TASK PROMPT -> A complete and exact copy of the data below is the task.

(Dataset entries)

★ ★ ★

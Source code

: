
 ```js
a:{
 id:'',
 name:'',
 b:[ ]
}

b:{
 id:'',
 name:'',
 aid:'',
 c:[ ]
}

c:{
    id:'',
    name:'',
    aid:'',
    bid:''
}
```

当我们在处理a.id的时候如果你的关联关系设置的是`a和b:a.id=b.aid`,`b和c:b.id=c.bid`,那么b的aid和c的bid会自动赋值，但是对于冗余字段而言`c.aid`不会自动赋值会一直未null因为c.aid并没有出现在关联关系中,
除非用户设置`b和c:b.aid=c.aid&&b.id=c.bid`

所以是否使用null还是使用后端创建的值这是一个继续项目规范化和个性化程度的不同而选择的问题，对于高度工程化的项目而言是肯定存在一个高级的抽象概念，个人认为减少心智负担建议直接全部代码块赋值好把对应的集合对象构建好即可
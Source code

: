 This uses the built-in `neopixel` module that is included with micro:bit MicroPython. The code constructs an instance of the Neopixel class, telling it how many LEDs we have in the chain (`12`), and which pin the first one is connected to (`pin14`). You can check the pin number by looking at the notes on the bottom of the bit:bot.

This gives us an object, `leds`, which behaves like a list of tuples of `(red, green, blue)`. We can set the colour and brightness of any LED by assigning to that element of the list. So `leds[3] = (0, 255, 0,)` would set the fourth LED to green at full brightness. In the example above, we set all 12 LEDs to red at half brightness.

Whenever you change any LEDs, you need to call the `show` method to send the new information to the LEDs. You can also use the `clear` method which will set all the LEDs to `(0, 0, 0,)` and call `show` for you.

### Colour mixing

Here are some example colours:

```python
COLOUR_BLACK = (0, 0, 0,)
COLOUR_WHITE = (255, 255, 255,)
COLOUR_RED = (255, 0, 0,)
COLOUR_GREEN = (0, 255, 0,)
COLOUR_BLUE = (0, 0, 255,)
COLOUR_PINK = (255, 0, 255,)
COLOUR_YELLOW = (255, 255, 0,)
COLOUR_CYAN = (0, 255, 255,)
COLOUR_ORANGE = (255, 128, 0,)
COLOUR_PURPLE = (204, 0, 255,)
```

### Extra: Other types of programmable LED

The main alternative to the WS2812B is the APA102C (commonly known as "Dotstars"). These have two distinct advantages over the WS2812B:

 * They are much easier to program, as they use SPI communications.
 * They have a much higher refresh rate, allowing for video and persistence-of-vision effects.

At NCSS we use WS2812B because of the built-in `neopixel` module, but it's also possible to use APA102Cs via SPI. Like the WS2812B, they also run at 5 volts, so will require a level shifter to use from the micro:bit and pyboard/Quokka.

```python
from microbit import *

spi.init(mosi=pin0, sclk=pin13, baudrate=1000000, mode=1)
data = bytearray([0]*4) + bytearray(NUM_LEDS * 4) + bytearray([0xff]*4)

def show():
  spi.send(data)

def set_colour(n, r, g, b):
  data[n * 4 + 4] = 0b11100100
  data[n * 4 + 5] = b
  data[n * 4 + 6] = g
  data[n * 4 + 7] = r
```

★ ★ ★

RESPONSE ->
Source code

:
 ```js
a:{
 id:'',
 name:'',
 b:[ ]
}

b:{
 id:'',
 name:'',
 aid:'',
 c:[ ]
}

c:{
    id:'',
    name:'',
    aid:'',
    bid:''
}
```

当我们在处理a.id的时候如果你的关联关系设置的是`a和b:a.id=b.aid`,`b和c:b.id=c.bid`,那么b的aid和c的bid会自动赋值，但是对于冗余字段而言`c.aid`不会自动赋值会一直未null因为c.aid并没有出现在关联关系中,
除非用户设置`b和c:b.aid=c.aid&&b.id=c.bid`

所以是否使用null还是使用后端创建的值这是一个继续项目规范化和个性化程度的不同而选择的问题，对于高度工程化的项目而言是肯定存在一个高级的抽象概念，个人认为减少心智负担建议直接全部代码块赋值好把对应的集合对象构建好即可
Source code

: This uses the built-in `neopixel` module that is included with micro:bit MicroPython. The code constructs an instance of the Neopixel class, telling it how many LEDs we have in the chain (`12`), and which pin the first one is connected to (`pin14`). You can check the pin number by looking at the notes on the bottom of the bit:bot.

This gives us an object, `leds`, which behaves like a list of tuples of `(red, green, blue)`. We can set the colour and brightness of any LED by assigning to that element of the list. So `leds[3] = (0, 255, 0,)` would set the fourth LED to green at full brightness. In the example above, we set all 12 LEDs to red at half brightness.

Whenever you change any LEDs, you need to call the `show` method to send the new information to the LEDs. You can also use the `clear` method which will set all the LEDs to `(0, 0, 0,)` and call `show` for you.

### Colour mixing

Here are some example colours:

```python
COLOUR_BLACK = (0, 0, 0,)
COLOUR_WHITE = (255, 255, 255,)
COLOUR_RED = (255, 0, 0,)
COLOUR_GREEN = (0, 255, 0,)
COLOUR_BLUE = (0, 0, 255,)
COLOUR_PINK = (255, 0, 255,)
COLOUR_YELLOW = (255, 255, 0,)
COLOUR_CYAN = (0, 255, 255,)
COLOUR_ORANGE = (255, 128, 0,)
COLOUR_PURPLE = (204, 0, 255,)
```

### Extra: Other types of programmable LED

The main alternative to the WS2812B is the APA102C (commonly known as "Dotstars"). These have two distinct advantages over the WS2812B:

 * They are much easier to program, as they use SPI communications.
 * They have a much higher refresh rate, allowing for video and persistence-of-vision effects.

At NCSS we use WS2812B because of the built-in `neopixel` module, but it's also possible to use APA102Cs via SPI. Like the WS2812B, they also run at 5 volts, so will require a level shifter to use from the micro:bit and pyboard/Quokka.

```python
from microbit import *

spi.init(mosi=pin0, sclk=pin13, baudrate=1000000, mode=1)
data = bytearray([0]*4) + bytearray(NUM_LEDS * 4) + bytearray([0xff]*4)

def show():
  spi.send(data)

def set_colour(n, r, g, b):
  data[n * 4 + 4] = 0b11100100
  data[n * 4 + 5] = b
  data[n * 4 + 6] = g
  data[n * 4 + 7] = r
```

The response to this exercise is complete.